Uniform laundry & maintenance
Cleaning, repairing and replacing a qualifying uniform or protective clothing is claimable — for employees usually via a no-receipts flat rate expense — but the relief never applies to washing everyday work clothes.
Conditions
- The upkeep claim follows the clothing: if the underlying items qualify (a genuine uniform, protective clothing, or a performer's costume), their cleaning, repair and replacement costs are claimable; if the clothing is everyday wear, they are not. Mallalieu v Drummond itself refused a barrister's laundry costs along with the clothes.

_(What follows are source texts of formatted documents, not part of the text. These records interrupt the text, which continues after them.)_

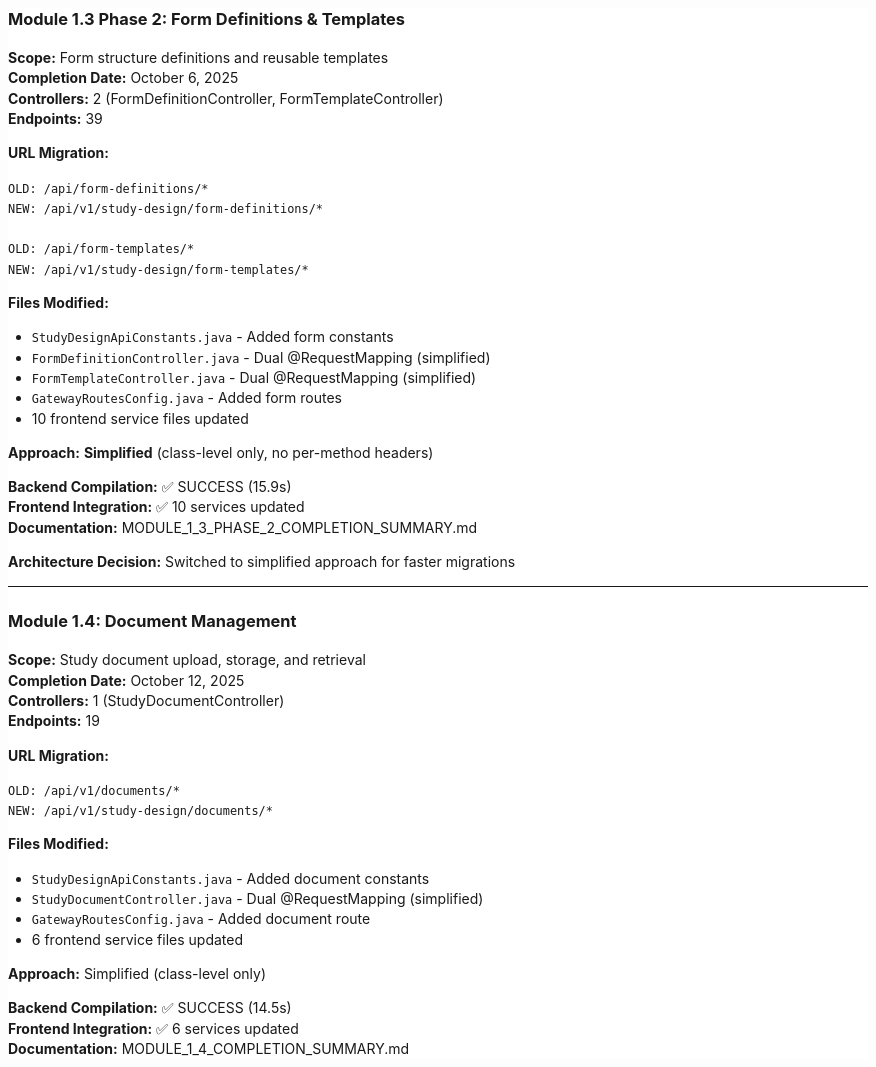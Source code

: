 
### Module 1.3 Phase 2: Form Definitions & Templates

**Scope:** Form structure definitions and reusable templates  
**Completion Date:** October 6, 2025  
**Controllers:** 2 (FormDefinitionController, FormTemplateController)  
**Endpoints:** 39

**URL Migration:**
```
OLD: /api/form-definitions/*
NEW: /api/v1/study-design/form-definitions/*

OLD: /api/form-templates/*
NEW: /api/v1/study-design/form-templates/*
```

**Files Modified:**
- `StudyDesignApiConstants.java` - Added form constants
- `FormDefinitionController.java` - Dual @RequestMapping (simplified)
- `FormTemplateController.java` - Dual @RequestMapping (simplified)
- `GatewayRoutesConfig.java` - Added form routes
- 10 frontend service files updated

**Approach:** **Simplified** (class-level only, no per-method headers)

**Backend Compilation:** ✅ SUCCESS (15.9s)  
**Frontend Integration:** ✅ 10 services updated  
**Documentation:** MODULE_1_3_PHASE_2_COMPLETION_SUMMARY.md

**Architecture Decision:** Switched to simplified approach for faster migrations

---

### Module 1.4: Document Management

**Scope:** Study document upload, storage, and retrieval  
**Completion Date:** October 12, 2025  
**Controllers:** 1 (StudyDocumentController)  
**Endpoints:** 19

**URL Migration:**
```
OLD: /api/v1/documents/*
NEW: /api/v1/study-design/documents/*
```

**Files Modified:**
- `StudyDesignApiConstants.java` - Added document constants
- `StudyDocumentController.java` - Dual @RequestMapping (simplified)
- `GatewayRoutesConfig.java` - Added document route
- 6 frontend service files updated

**Approach:** Simplified (class-level only)

**Backend Compilation:** ✅ SUCCESS (14.5s)  
**Frontend Integration:** ✅ 6 services updated  
**Documentation:** MODULE_1_4_COMPLETION_SUMMARY.md
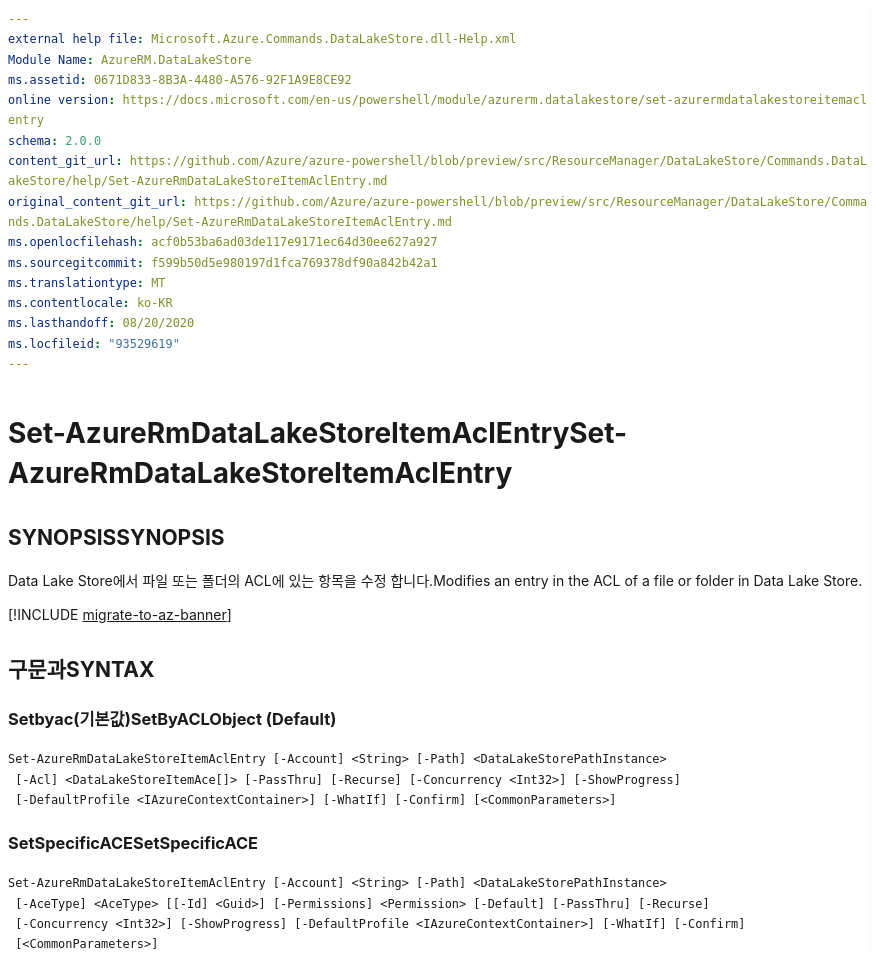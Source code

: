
 ```yaml
---
external help file: Microsoft.Azure.Commands.DataLakeStore.dll-Help.xml
Module Name: AzureRM.DataLakeStore
ms.assetid: 0671D833-8B3A-4480-A576-92F1A9E8CE92
online version: https://docs.microsoft.com/en-us/powershell/module/azurerm.datalakestore/set-azurermdatalakestoreitemaclentry
schema: 2.0.0
content_git_url: https://github.com/Azure/azure-powershell/blob/preview/src/ResourceManager/DataLakeStore/Commands.DataLakeStore/help/Set-AzureRmDataLakeStoreItemAclEntry.md
original_content_git_url: https://github.com/Azure/azure-powershell/blob/preview/src/ResourceManager/DataLakeStore/Commands.DataLakeStore/help/Set-AzureRmDataLakeStoreItemAclEntry.md
ms.openlocfilehash: acf0b53ba6ad03de117e9171ec64d30ee627a927
ms.sourcegitcommit: f599b50d5e980197d1fca769378df90a842b42a1
ms.translationtype: MT
ms.contentlocale: ko-KR
ms.lasthandoff: 08/20/2020
ms.locfileid: "93529619"
---
```

# <span data-ttu-id="8388e-101">Set-AzureRmDataLakeStoreItemAclEntry</span><span class="sxs-lookup"><span data-stu-id="8388e-101">Set-AzureRmDataLakeStoreItemAclEntry</span></span>

## <span data-ttu-id="8388e-102">SYNOPSIS</span><span class="sxs-lookup"><span data-stu-id="8388e-102">SYNOPSIS</span></span>
<span data-ttu-id="8388e-103">Data Lake Store에서 파일 또는 폴더의 ACL에 있는 항목을 수정 합니다.</span><span class="sxs-lookup"><span data-stu-id="8388e-103">Modifies an entry in the ACL of a file or folder in Data Lake Store.</span></span>

[!INCLUDE [migrate-to-az-banner](../../includes/migrate-to-az-banner.md)]

## <span data-ttu-id="8388e-104">구문과</span><span class="sxs-lookup"><span data-stu-id="8388e-104">SYNTAX</span></span>

### <span data-ttu-id="8388e-105">Setbyac(기본값)</span><span class="sxs-lookup"><span data-stu-id="8388e-105">SetByACLObject (Default)</span></span>
```
Set-AzureRmDataLakeStoreItemAclEntry [-Account] <String> [-Path] <DataLakeStorePathInstance>
 [-Acl] <DataLakeStoreItemAce[]> [-PassThru] [-Recurse] [-Concurrency <Int32>] [-ShowProgress]
 [-DefaultProfile <IAzureContextContainer>] [-WhatIf] [-Confirm] [<CommonParameters>]
```

### <span data-ttu-id="8388e-106">SetSpecificACE</span><span class="sxs-lookup"><span data-stu-id="8388e-106">SetSpecificACE</span></span>
```
Set-AzureRmDataLakeStoreItemAclEntry [-Account] <String> [-Path] <DataLakeStorePathInstance>
 [-AceType] <AceType> [[-Id] <Guid>] [-Permissions] <Permission> [-Default] [-PassThru] [-Recurse]
 [-Concurrency <Int32>] [-ShowProgress] [-DefaultProfile <IAzureContextContainer>] [-WhatIf] [-Confirm]
 [<CommonParameters>]
```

- Employees who must wear a qualifying uniform or protective clothing and bear the upkeep cost themselves can claim a deduction (EIM32480). Most use a flat rate expense agreed under section 367 ITEPA 2003 (EIM32705): where no industry-specific rate applies, the standard amount is £60 a year, which saves a basic-rate taxpayer £12 a year (verified against GOV.UK, current for 2026).
- Many trades have their own agreed flat rates (EIM32712 and GOV.UK's flat rate expenses list — verified against GOV.UK, current for 2026): for example, agriculture £100 (all workers); joiners and carpenters in building £140, building labourers £60; police officers up to and including chief inspector £140; ambulance staff on active service £185; nurses and other healthcare staff £125. The list is long and job-specific — check the GOV.UK flat rate expenses list for your own trade.
- Nurses and other healthcare workers also have separately agreed amounts beyond laundering: £12 a year for shoes and £6 a year for tights or stockings, where a particular colour or style is required (EIM67200; verified against GOV.UK, current for 2026).
- Employees can claim actual laundering costs instead of the flat rate if they can evidence them (EIM32485), and claims can cover the current tax year and the 4 previous tax years (GOV.UK's wording). Flat rate claims need no receipts and are made through Self Assessment or HMRC's online/P87 route.
- Sole traders claim actual, reasonable cleaning and repair costs for qualifying clothing as a business expense — the employee flat rate table does not apply to the self-employed.
- Limited companies: if the company launders or pays to launder exempt uniforms or protective clothing it provides, that sits within the same exempt provision; a director or employee who bears the upkeep cost personally claims like any other employee.
- No relief is due where the employer provides laundering facilities or reimburses the cost — including where the employer offers a free laundering service and you choose not to use it.
Common mistakes
- Claiming the flat rate for washing ordinary work clothes — the relief only exists where the underlying clothing is a genuine uniform or protective clothing.
- Expecting a £60 cheque — the flat rate is a deduction from taxable income, so a basic-rate taxpayer saves £12 a year, not £60. Refund-company adverts often blur this.
- Paying a claims firm a large cut for something HMRC lets you do directly, free, in minutes.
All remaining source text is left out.